Optimal Security Proofs for Full Domain Hash, Revisited

Abstract

RSA Full Domain Hash (RSA-FDH) is a digital signature scheme, secure against chosen message attacks in the random oracle model. The best known security reduction from the RSA assumption is non-tight, i.e., it loses a factor of $$q_s$$ , where $$q_s$$ is the number of signature queries made by the adversary. It was furthermore proven by Coron (Advances in cryptology—EUROCRYPT 2002, Lecture notes in computer science, vol 2332. Springer, Berlin, pp 272–287, 2002) that a security loss of $$q_s$$ is optimal and cannot possibly be improved. In this work, we uncover a subtle flaw in Coron’s impossibility result. Concretely, we show that it only holds if the underlying trapdoor permutation is certified.
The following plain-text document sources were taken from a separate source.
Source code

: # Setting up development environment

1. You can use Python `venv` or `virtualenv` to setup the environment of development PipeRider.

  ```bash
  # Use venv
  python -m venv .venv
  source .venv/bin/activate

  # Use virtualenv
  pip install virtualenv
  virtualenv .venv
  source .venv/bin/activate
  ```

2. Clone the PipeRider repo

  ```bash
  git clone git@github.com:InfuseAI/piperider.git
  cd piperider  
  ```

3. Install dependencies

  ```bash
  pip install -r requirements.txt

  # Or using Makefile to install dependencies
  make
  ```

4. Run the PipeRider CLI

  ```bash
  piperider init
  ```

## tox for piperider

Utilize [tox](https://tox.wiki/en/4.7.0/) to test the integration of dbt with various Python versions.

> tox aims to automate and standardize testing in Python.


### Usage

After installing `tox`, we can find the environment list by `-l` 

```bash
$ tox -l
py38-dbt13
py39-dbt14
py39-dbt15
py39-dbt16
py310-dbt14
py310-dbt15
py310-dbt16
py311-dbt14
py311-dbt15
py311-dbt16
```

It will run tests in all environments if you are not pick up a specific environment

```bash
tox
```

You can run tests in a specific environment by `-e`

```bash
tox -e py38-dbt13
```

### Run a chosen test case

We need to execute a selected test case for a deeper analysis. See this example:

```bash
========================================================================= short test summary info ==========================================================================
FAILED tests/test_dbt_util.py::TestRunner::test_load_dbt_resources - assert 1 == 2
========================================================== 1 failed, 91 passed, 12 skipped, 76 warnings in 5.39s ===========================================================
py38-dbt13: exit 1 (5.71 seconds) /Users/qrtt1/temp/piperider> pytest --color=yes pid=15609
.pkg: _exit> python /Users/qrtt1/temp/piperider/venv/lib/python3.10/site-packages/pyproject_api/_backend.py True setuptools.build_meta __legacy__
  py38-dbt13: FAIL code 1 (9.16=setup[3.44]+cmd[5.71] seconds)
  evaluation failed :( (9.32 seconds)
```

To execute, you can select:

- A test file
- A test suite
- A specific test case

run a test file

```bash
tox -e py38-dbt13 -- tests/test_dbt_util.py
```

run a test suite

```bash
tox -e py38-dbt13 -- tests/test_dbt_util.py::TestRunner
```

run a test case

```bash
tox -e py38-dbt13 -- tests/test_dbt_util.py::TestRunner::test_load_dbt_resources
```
Since it is well known that the RSA trapdoor permutation is (for all practical parameters) not certified, this renders Coron’s impossibility result moot for RSA-FDH. Motivated by this, we revisit the question whether there is a tight security proof for RSA-FDH. Concretely, we give a new tight security reduction from a stronger assumption, the Phi-Hiding assumption introduced by Cachin et al. (Advances in Cryptology—EUROCRYPT’99. Lecture notes in computer science, vol 1592. Springer, Berlin, pp 402–414, 1999). This justifies the choice of smaller parameters in RSA-FDH, as it is commonly used in practice. All of our results (positive and negative) extend to the probabilistic signature scheme PSS (with message recovery).